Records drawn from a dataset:

※ ※ ※

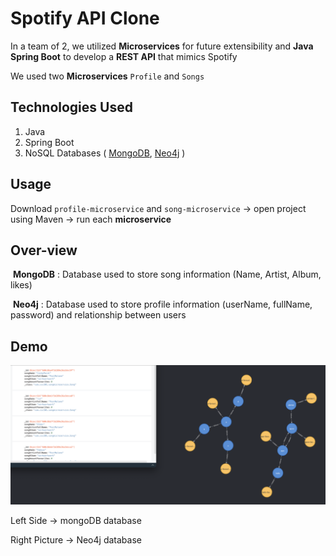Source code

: 
# Spotify API Clone

In a team of 2, we utilized **Microservices** for future extensibility and **Java Spring Boot** to develop a **REST API** that mimics Spotify

We used two **Microservices** `Profile` and `Songs`

## Technologies Used

1. Java
2. Spring Boot
3. NoSQL Databases ( [MongoDB](https://www.mongodb.com/), [Neo4j](https://neo4j.com/) )

## Usage

Download `profile-microservice` and `song-microservice` &rightarrow; open project using Maven &rightarrow; run each **microservice**



## Over-view

​	**MongoDB** : Database used to store song information (Name, Artist, Album, likes)

​	**Neo4j** : Database used to store profile information (userName, fullName, password) and relationship between users


## Demo

 <img src="https://github.com/AryPat/Spotify-API-Clone/blob/develop/pics/neomongo.png">
 
 Left Side &rightarrow; mongoDB database 
 
 Right Picture &rightarrow; Neo4j database 
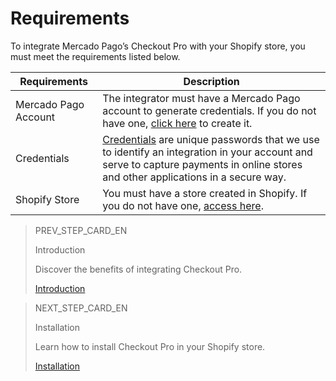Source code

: # Requirements

To integrate Mercado Pago’s Checkout Pro with your Shopify store, you must meet the requirements listed below.

| Requirements | Description |
|---|---|
| Mercado Pago Account | The integrator must have a Mercado Pago account to generate credentials. If you do not have one, [click here](https://www.mercadopago[FAKER][URL][DOMAIN]/hub/registration/landing) to create it. |
| Credentials	 | [Credentials](/developers/en/docs/shopify/additional-content/credentials) are unique passwords that we use to identify an integration in your account and serve to capture payments in online stores and other applications in a secure way. |
| Shopify Store | You must have a store created in Shopify. If you do not have one, [access here](https://www.shopify.com). |

> PREV_STEP_CARD_EN
>
> Introduction
>
> Discover the benefits of integrating Checkout Pro.
>
> [Introduction](/developers/en/docs/shopify/checkout-pro-ppp/introduction)

> NEXT_STEP_CARD_EN
>
> Installation
>
> Learn how to install Checkout Pro in your Shopify store.
>
> [Installation](/developers/en/docs/shopify/checkout-pro-ppp/installation)
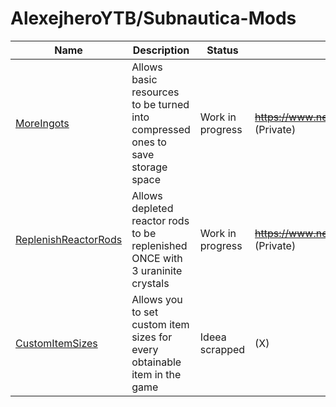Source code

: # AlexejheroYTB/Subnautica-Mods 

| Name | Description | Status | Nexus Page Link | 
|-|-|-|-|
| <a href=https://github.com/AlexejheroYTB/Subnautica-Mods/tree/master/MoreIngots> MoreIngots </a> | Allows basic resources to be turned into compressed ones to save storage space | Work in progress | <strike>https://www.nexusmods.com/subnautica/mods/60</strike> (Private) |
| <a href=https://github.com/AlexejheroYTB/Subnautica-Mods/tree/master/ReplenishReactorRods> ReplenishReactorRods </a> | Allows depleted reactor rods to be replenished ONCE with 3 uraninite crystals | Work in progress | <strike>https://www.nexusmods.com/subnautica/mods/62</strike> (Private) |
| <a href=https://github.com/AlexejheroYTB/Subnautica-Mods/tree/master/CustomItemSizes> CustomItemSizes </a> | Allows you to set custom item sizes for every obtainable item in the game | Ideea scrapped | (X) |
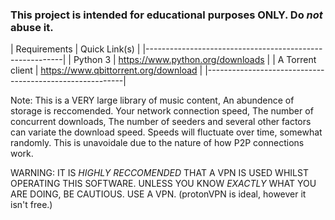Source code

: ### This project is intended for educational purposes ONLY. Do _not_ abuse it.

| Requirements     | Quick Link(s)                        |
|---------------------------------------------------------|
| Python 3         | https://www.python.org/downloads     |
| A Torrent client | https://www.qbittorrent.org/download |
|---------------------------------------------------------|

Note: This is a VERY large library of music content, An abundence of storage is reccomended.
Your network connection speed, The number of concurrent downloads, The number of seeders and several other factors can variate the download speed. 
Speeds will fluctuate over time, somewhat randomly. This is unavoidale due to the nature of how P2P connections work.

WARNING: IT IS *HIGHLY RECCOMENDED* THAT A VPN IS USED WHILST OPERATING THIS SOFTWARE. UNLESS YOU KNOW _EXACTLY_ WHAT YOU ARE DOING, BE CAUTIOUS. USE A VPN. (protonVPN is ideal, however it isn't free.)
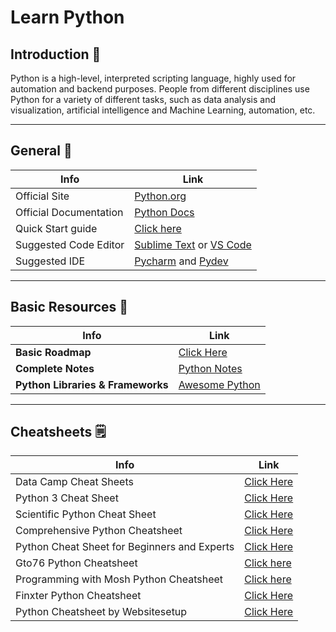 # Learn Python

## Introduction 💫
Python is a high-level, interpreted scripting language, highly used for automation and backend purposes.
People from different disciplines use Python for a variety of different tasks, such as data analysis and visualization, artificial intelligence and Machine Learning, 
automation, etc.

---

## General 🔗
| Info                   | Link                                                                            |
| ---------------------- | ------------------------------------------------------------------------------- |
| Official Site          | [Python.org](https://python.org)                                                |
| Official Documentation | [Python Docs](https://docs.python.org)                                          |
| Quick Start guide      | [Click here](https://www.python.org/about/gettingstarted/)                      |
| Suggested Code Editor  | [Sublime Text](http://www.sublimetext.com/) or [VS Code](code.visualstudio.com) |
| Suggested IDE          | [Pycharm](https://www.jetbrains.com/pycharm/) and [Pydev](http://pydev.org/)    |

---

## Basic Resources 🔗
| Info                              | Link                                                                                                   |
| --------------------------------- | ------------------------------------------------------------------------------------------------------ |
|**Basic Roadmap**                  | <a href='./roadmap.md' target="_blank">Click Here</a>                                                  |
| **Complete Notes**                | [Python Notes](https://github.com/thegeekyb0y/learnpython/blob/main/Python%20Notes%20(goalkicker).pdf) |
| **Python Libraries & Frameworks** | [Awesome Python](https://github.com/vinta/awesome-python)                                              |

---

## Cheatsheets 🗒️
|Info                                          | Link
|--------------------------------------------- | ----------------------------------------------------------------------------------------------------|
| Data Camp Cheat Sheets                       | [Click Here](https://www.datacamp.com/community/data-science-cheatsheets)                           |
| Python 3 Cheat Sheet                         | [Click Here](https://perso.limsi.fr/pointal/_media/python:cours:mementopython3-english.pdf)         |
| Scientific Python Cheat Sheet                | [Click Here](https://ipgp.github.io/scientific_python_cheat_sheet/)                                 |
| Comprehensive Python Cheatsheet              | [Click Here](https://gto76.github.io/python-cheatsheet/)                                            |
| Python Cheat Sheet for Beginners and Experts | [Click Here](https://sinxloud.com/python-cheat-sheet-beginner-advanced/)                            |
| Gto76 Python Cheatsheet                      | [Click here](https://www.pythoncheatsheet.org/)                                                     |
| Programming with Mosh Python Cheatsheet      | [Click here](https://programmingwithmosh.com/wp-content/uploads/2019/02/Python-Cheat-Sheet.pdf)     |
| Finxter Python Cheatsheet                    | [Click Here](https://blog.finxter.com/python-cheat-sheets/)                                         |
| Python Cheatsheet by Websitesetup            | [Click Here](https://websitesetup.org/wp-content/uploads/2021/04/Python-cheat-sheet-April-2021.pdf) |


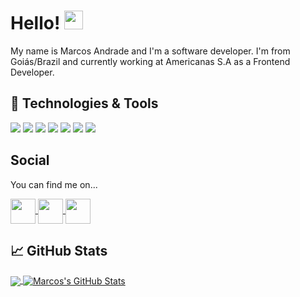 <!-- More info, tips and tricks for making GitHub Profile README can be found in my article at https://towardsdatascience.com/build-a-stunning-readme-for-your-github-profile-9b80434fe5d7 -->

<!-- [![Header](https://raw.githubusercontent.com/MartinHeinz/MartinHeinz/master/readme_header.png "Header")](https://martinheinz.dev/) -->

# Hello! <img src="https://raw.githubusercontent.com/MartinHeinz/MartinHeinz/master/wave.gif" width="30px">

My name is Marcos Andrade and I'm a software developer. I'm from Goiás/Brazil and currently working at Americanas S.A as a Frontend Developer.

## 🔧 Technologies & Tools
![](https://img.shields.io/badge/editor-vscode-informational?style=flat&logo=vscode-idea&logoColor=white&color=2bbc8a)
![](https://img.shields.io/badge/Code-Angular-informational?style=flat&logo=angular&logoColor=white&color=2bbc8a)
![](https://img.shields.io/badge/Code-Vue-informational?style=flat&logo=vue.js&logoColor=white&color=2bbc8a)
![](https://img.shields.io/badge/Code-React-informational?style=flat&logo=react&logoColor=white&color=2bbc8a)
![](https://img.shields.io/badge/Code-React-Native-informational?style=flat&logo=react-native.js&logoColor=white&color=2bbc8a)
![](https://img.shields.io/badge/Code-JavaScript-informational?style=flat&logo=javascript&logoColor=white&color=2bbc8a)
![](https://img.shields.io/badge/Code-TypeScript-informational?style=flat&logo=TypeScript&logoColor=white&color=2bbc8a)

## Social

You can find me on...

<a href="https://github.com/marcospandrade/marcospandrade">
 <img align="center" src="https://cdn.jsdelivr.net/npm/simple-icons@3.0.1/icons/github.svg" height='40' />
</a>  
<a href="https://dev.to/marcospandrade">
 <img align="center" src="https://cdn.jsdelivr.net/npm/simple-icons@3.0.1/icons/dev-dot-to.svg" height='40' />
</a>  
<a href="https://www.linkedin.com/in/marcsandrade/">
 <img align="center" src="https://cdn.jsdelivr.net/npm/simple-icons@3.0.1/icons/linkedin.svg" height='40' />
</a>

## &#x1f4c8; GitHub Stats

<a href="https://github.com/marcospandrade/marcospandrade">
  <img align="center" src="https://github-readme-stats.vercel.app/api/top-langs/?username=marcospandrade&hide=java,html,tex&title_color=ffffff&text_color=c9cacc&icon_color=2bbc8a&bg_color=1d1f21&langs_count=3" />
</a>
<a href="https://github.com/marcospandrade/marcospandrade">
  <img align="center" src="https://github-readme-stats.vercel.app/api?username=marcospandrade&show_icons=true&line_height=27&count_private=true&title_color=ffffff&text_color=c9cacc&icon_color=2bbc8a&bg_color=1d1f21" alt="Marcos's GitHub Stats" />
</a>

<!-- links to social media icons -->

<!-- icons with padding -->

[2.1]: http://i.imgur.com/0o48UoR.png (github icon with padding)

<!-- icons without padding -->

[2.2]: http://i.imgur.com/9I6NRUm.png (github icon without padding)
[3.2]: https://raw.githubusercontent.com/MartinHeinz/MartinHeinz/master/linkedin-3-16.png (LinkedIn icon without padding)


<!-- links to your social media accounts -->

[2]: https://github.com/marcospandrade
[3]: https://www.linkedin.com/in/marcsandrade/


<!-- Resources -->
<!-- Icons: https://simpleicons.org/ -->
<!-- GitHub Stats: https://github.com/anuraghazra/github-readme-stats -->
<!-- Emojis: https://emojipedia.org/emoji/ -->
<!-- HTML Emojis: https://www.fileformat.info/index.htm -->
<!-- Shields: https://shields.io/ -->
<!-- Awesome GitHub Profile README: https://github.com/abhisheknaiidu/awesome-github-profile-readme -->
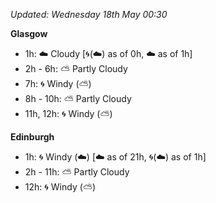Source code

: *Updated: Wednesday 18th May 00:30*

**Glasgow**

* 1h: :cloud: Cloudy [:cyclone:(:cloud:) as of 0h, :cloud: as of 1h]
* 2h - 6h: :partly_sunny: Partly Cloudy
* 7h: :cyclone: Windy (:partly_sunny:)
* 8h - 10h: :partly_sunny: Partly Cloudy
* 11h, 12h: :cyclone: Windy (:partly_sunny:)

**Edinburgh**

* 1h: :cyclone: Windy (:cloud:) [:cloud: as of 21h, :cyclone:(:cloud:) as of 1h]
* 2h - 11h: :partly_sunny: Partly Cloudy
* 12h: :cyclone: Windy (:partly_sunny:)
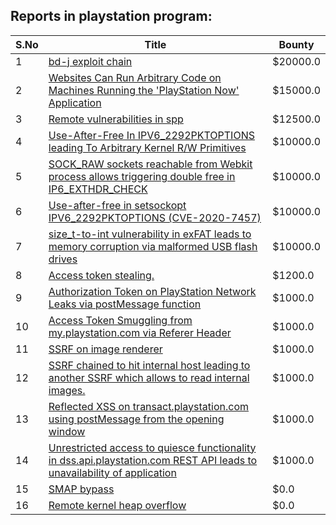 ## Reports in playstation program:
| S.No | Title | Bounty |
| ---- | ----- | ------ |
| 1 | [bd-j exploit chain](https://hackerone.com/reports/1379975) | $20000.0 |
| 2 | [Websites Can Run Arbitrary Code on Machines Running the 'PlayStation Now' Application](https://hackerone.com/reports/873614) | $15000.0 |
| 3 | [Remote vulnerabilities in spp](https://hackerone.com/reports/2177925) | $12500.0 |
| 4 | [Use-After-Free In IPV6_2292PKTOPTIONS leading To Arbitrary Kernel R/W Primitives](https://hackerone.com/reports/826026) | $10000.0 |
| 5 | [SOCK_RAW sockets reachable from Webkit process allows triggering double free in IP6_EXTHDR_CHECK](https://hackerone.com/reports/943231) | $10000.0 |
| 6 | [Use-after-free in setsockopt IPV6_2292PKTOPTIONS (CVE-2020-7457)](https://hackerone.com/reports/1441103) | $10000.0 |
| 7 | [size_t-to-int vulnerability in exFAT leads to memory corruption via malformed USB flash drives](https://hackerone.com/reports/1340942) | $10000.0 |
| 8 | [Access token stealing.](https://hackerone.com/reports/821896) | $1200.0 |
| 9 | [Authorization Token on PlayStation Network Leaks via postMessage function](https://hackerone.com/reports/826394) | $1000.0 |
| 10 | [Access Token Smuggling from my.playstation.com via Referer Header](https://hackerone.com/reports/835437) | $1000.0 |
| 11 | [SSRF on image renderer](https://hackerone.com/reports/811136) | $1000.0 |
| 12 | [SSRF chained to hit internal host leading to another SSRF which allows to read internal images.](https://hackerone.com/reports/826097) | $1000.0 |
| 13 | [Reflected XSS on transact.playstation.com using postMessage from the opening window](https://hackerone.com/reports/900619) | $1000.0 |
| 14 | [Unrestricted access to quiesce functionality in dss.api.playstation.com REST API leads to unavailability of application](https://hackerone.com/reports/993722) | $1000.0 |
| 15 | [SMAP bypass](https://hackerone.com/reports/1048322) | $0.0 |
| 16 | [Remote kernel heap overflow](https://hackerone.com/reports/1350653) | $0.0 |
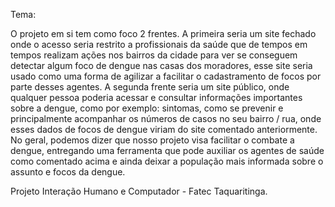 Tema:

 O projeto em si tem como foco 2 frentes. A primeira seria um site fechado onde o acesso seria restrito a profissionais da saúde que de tempos em tempos realizam ações nos bairros da cidade para ver se conseguem detectar algum foco de dengue nas casas dos moradores, esse site seria usado como uma forma de agilizar a facilitar o cadastramento de focos por parte desses agentes. A segunda frente seria um site público, onde qualquer pessoa poderia acessar e consultar informações importantes sobre a dengue, como por exemplo: sintomas, como se prevenir e principalmente acompanhar os números de casos no seu bairro / rua, onde esses dados de focos de dengue viriam do site comentado anteriormente. No geral, podemos dizer que nosso projeto visa facilitar o combate a dengue, entregando uma ferramenta que pode auxiliar os agentes de saúde como comentado acima e ainda deixar a população mais informada sobre o assunto e focos da dengue.

 Projeto Interação Humano e Computador - Fatec Taquaritinga.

※ ※ ※

WHAT THE TASK ASKS:
All lines carrying the word "automation" must be copied from the data above.

TASK RESPONSE:
Python is a high-level, interpreted scripting language, highly used for automation and backend purposes.
automation, etc.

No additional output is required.